Just north of the equator during the late summer and early fall, tropical waves move from east to west. These elongated areas of thunderstorms and relatively low air pressure often begin rotating and acquiring steady winds of 25 to 38 mph. Once those wind speeds are reached, the tropical wave becomes a Tropical Depression.

What is a Tropical Storm?

A Tropical Depression becomes a Tropical Storm when thunderstorms move into the center of circulation and steady winds reach to between 39 and 73 mph. At this point, the Tropical Storm is assigned a name. On satellite pictures, Tropical Storms often take on a “comma” shape.

What is a hurricane?

A hurricane is a large rotating storm of tropical origin, centered around an area of very low pressure…the eye. The whole storm system may be five to six miles high and 300 to 600 miles wide with sustained winds reaching 74 mph or greater. It moves like an immense spinning top, with forward speeds of up to 30 mph. As the warm sea heats the air above it, a current of very warm, moist air rises quickly, creating the center of low pressure at the surface. Trade winds rush in toward this low pressure and the inward spiraling winds whirl upward releasing heat and moisture before descending. The rotation of the Earth causes the rising column to twist counterclockwise, gradually taking on the form of a cylinder, whirling around the relatively calm eye.

As a hurricane encounters the friction of land, the winds become more turbulent , creating small, short-lived tornadoes. But the most devastating effect of the hurricane is called storm surge. The 74+ mph winds of a hurricane traverse vast expanses of open water, literally piling up water ahead of it.
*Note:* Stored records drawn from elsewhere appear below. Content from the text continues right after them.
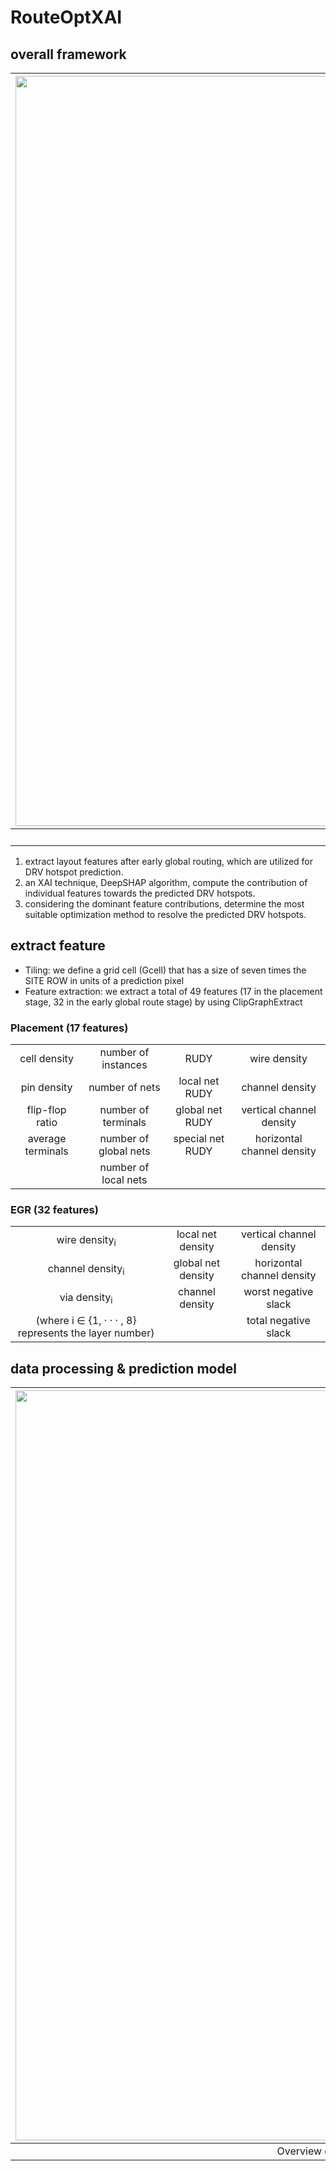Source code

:# RouteOptXAI


## overall framework
<!-- | <img src="https://github.com/EloazK/FeatureExtraction/blob/anonymous_github/doc/overall_routablity_prediction_flow.png" width=1200px> | -->
<!-- | <img src="/doc/overall_flow.png" width=1200px> | -->
| <img src="https://anonymous.4open.science/r/RouteOptXAI-D45B/doc/overall_framework.png" width=1200px> |
|:--:|
| Overall framework |

 1. extract layout features after early global routing, which are utilized for DRV hotspot prediction.
 2. an XAI technique, DeepSHAP algorithm, compute the contribution of individual features towards the predicted DRV hotspots. 
 3. considering the dominant feature contributions, determine the most suitable optimization method to resolve the predicted DRV hotspots.



## extract feature 
- Tiling: we define a grid cell (Gcell) that has a size of seven times the SITE ROW in units of a prediction pixel  
- Feature extraction: we extract a total of 49 features (17 in the placement stage, 32 in the early global route stage) by using ClipGraphExtract

### Placement (17 features)

|             |                       |                      |                          |
|:-----------:|:---------------------:|:--------------------:|:------------------------:|
| cell density| number of instances  | RUDY                 | wire density             |
| pin density | number of nets       | local net RUDY       | channel density          |
| flip-flop ratio | number of terminals| global net RUDY      | vertical channel density |
| average terminals | number of global nets | special net RUDY | horizontal channel density |
|             | number of local nets |                      |                          |

### EGR (32 features)

|                 |                     |                          |
|:---------------:|:-------------------:|:------------------------:|
| wire density<sub>i</sub>   | local net density  | vertical channel density |
| channel density<sub>i</sub> | global net density | horizontal channel density |
| via density<sub>i</sub>     | channel density    | worst negative slack     |
|       (where i ∈ {1, · · · , 8} represents the layer number)          |                     | total negative slack     |


## data processing & prediction model
| <img src="https://anonymous.4open.science/r/RouteOptXAI-D45B/doc/overview_of_data_processing_and_prediction_model.png" width=1200px> |
|:--:|
| Overview of data prodessing & prediction model |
When this mass of water meets the immovable mass of shoreline, the water climbs up the shore to produce widespread tidal flooding.

Storm surge can continue into the rivers and inlets connected to the ocean and the Chesapeake Bay. Storm surge rises beyond the waterways into our neighborhoods, and often into our homes. The maximum effect of a hurricane is felt within 50 miles of its center…usually just northeast of the eye.